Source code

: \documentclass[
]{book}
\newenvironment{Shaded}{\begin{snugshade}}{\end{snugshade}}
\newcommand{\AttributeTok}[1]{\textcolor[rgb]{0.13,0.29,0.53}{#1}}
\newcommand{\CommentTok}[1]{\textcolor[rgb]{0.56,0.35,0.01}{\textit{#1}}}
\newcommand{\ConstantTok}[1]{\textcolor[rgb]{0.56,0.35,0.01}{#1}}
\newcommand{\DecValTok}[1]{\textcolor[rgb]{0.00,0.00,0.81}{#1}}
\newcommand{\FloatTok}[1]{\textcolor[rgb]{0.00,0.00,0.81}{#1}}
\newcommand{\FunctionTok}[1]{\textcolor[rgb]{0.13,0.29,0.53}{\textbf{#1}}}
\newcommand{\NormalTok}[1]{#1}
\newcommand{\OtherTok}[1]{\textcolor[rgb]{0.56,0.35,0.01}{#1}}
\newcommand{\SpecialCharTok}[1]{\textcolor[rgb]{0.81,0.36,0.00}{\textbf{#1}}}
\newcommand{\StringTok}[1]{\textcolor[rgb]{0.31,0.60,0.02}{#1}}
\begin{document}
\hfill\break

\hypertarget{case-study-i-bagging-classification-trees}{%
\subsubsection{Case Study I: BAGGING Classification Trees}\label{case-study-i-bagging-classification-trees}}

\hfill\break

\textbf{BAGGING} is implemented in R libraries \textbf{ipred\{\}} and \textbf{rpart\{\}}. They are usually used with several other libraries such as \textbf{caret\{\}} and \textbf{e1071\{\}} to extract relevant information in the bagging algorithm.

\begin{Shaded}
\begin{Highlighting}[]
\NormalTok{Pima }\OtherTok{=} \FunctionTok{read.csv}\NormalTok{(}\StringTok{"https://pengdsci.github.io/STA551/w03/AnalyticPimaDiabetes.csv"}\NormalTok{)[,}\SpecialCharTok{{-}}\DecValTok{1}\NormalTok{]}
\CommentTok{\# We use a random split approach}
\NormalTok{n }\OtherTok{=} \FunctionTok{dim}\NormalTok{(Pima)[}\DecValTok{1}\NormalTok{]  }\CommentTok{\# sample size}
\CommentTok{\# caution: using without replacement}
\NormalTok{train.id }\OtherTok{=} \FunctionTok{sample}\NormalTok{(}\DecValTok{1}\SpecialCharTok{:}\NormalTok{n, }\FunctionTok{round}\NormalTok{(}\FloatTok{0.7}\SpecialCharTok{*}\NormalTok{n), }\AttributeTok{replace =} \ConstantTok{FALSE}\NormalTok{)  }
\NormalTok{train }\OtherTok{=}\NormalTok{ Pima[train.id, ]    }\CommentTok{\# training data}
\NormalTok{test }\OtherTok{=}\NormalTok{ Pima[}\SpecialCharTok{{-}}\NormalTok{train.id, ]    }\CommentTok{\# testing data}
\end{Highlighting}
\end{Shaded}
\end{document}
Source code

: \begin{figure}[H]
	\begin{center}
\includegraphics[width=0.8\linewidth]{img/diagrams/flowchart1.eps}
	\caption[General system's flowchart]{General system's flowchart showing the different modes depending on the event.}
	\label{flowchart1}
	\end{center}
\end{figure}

» **ASSIGNMENT**:
All of the records above need to be printed again exactly as they appear.

» **SOLUTION FOR THIS TASK**:
Source code

: \documentclass[
]{book}
\newenvironment{Shaded}{\begin{snugshade}}{\end{snugshade}}
\newcommand{\AttributeTok}[1]{\textcolor[rgb]{0.13,0.29,0.53}{#1}}
\newcommand{\CommentTok}[1]{\textcolor[rgb]{0.56,0.35,0.01}{\textit{#1}}}
\newcommand{\ConstantTok}[1]{\textcolor[rgb]{0.56,0.35,0.01}{#1}}
\newcommand{\DecValTok}[1]{\textcolor[rgb]{0.00,0.00,0.81}{#1}}
\newcommand{\FloatTok}[1]{\textcolor[rgb]{0.00,0.00,0.81}{#1}}
\newcommand{\FunctionTok}[1]{\textcolor[rgb]{0.13,0.29,0.53}{\textbf{#1}}}
\newcommand{\NormalTok}[1]{#1}
\newcommand{\OtherTok}[1]{\textcolor[rgb]{0.56,0.35,0.01}{#1}}
\newcommand{\SpecialCharTok}[1]{\textcolor[rgb]{0.81,0.36,0.00}{\textbf{#1}}}
\newcommand{\StringTok}[1]{\textcolor[rgb]{0.31,0.60,0.02}{#1}}
\begin{document}
\hfill\break

\hypertarget{case-study-i-bagging-classification-trees}{%
\subsubsection{Case Study I: BAGGING Classification Trees}\label{case-study-i-bagging-classification-trees}}

\hfill\break

\textbf{BAGGING} is implemented in R libraries \textbf{ipred\{\}} and \textbf{rpart\{\}}. They are usually used with several other libraries such as \textbf{caret\{\}} and \textbf{e1071\{\}} to extract relevant information in the bagging algorithm.

\begin{Shaded}
\begin{Highlighting}[]
\NormalTok{Pima }\OtherTok{=} \FunctionTok{read.csv}\NormalTok{(}\StringTok{"https://pengdsci.github.io/STA551/w03/AnalyticPimaDiabetes.csv"}\NormalTok{)[,}\SpecialCharTok{{-}}\DecValTok{1}\NormalTok{]}
\CommentTok{\# We use a random split approach}
\NormalTok{n }\OtherTok{=} \FunctionTok{dim}\NormalTok{(Pima)[}\DecValTok{1}\NormalTok{]  }\CommentTok{\# sample size}
\CommentTok{\# caution: using without replacement}
\NormalTok{train.id }\OtherTok{=} \FunctionTok{sample}\NormalTok{(}\DecValTok{1}\SpecialCharTok{:}\NormalTok{n, }\FunctionTok{round}\NormalTok{(}\FloatTok{0.7}\SpecialCharTok{*}\NormalTok{n), }\AttributeTok{replace =} \ConstantTok{FALSE}\NormalTok{)  }
\NormalTok{train }\OtherTok{=}\NormalTok{ Pima[train.id, ]    }\CommentTok{\# training data}
\NormalTok{test }\OtherTok{=}\NormalTok{ Pima[}\SpecialCharTok{{-}}\NormalTok{train.id, ]    }\CommentTok{\# testing data}
\end{Highlighting}
\end{Shaded}
\end{document}
Source code

: \begin{figure}[H]
	\begin{center}
\includegraphics[width=0.8\linewidth]{img/diagrams/flowchart1.eps}
	\caption[General system's flowchart]{General system's flowchart showing the different modes depending on the event.}
	\label{flowchart1}
	\end{center}
\end{figure}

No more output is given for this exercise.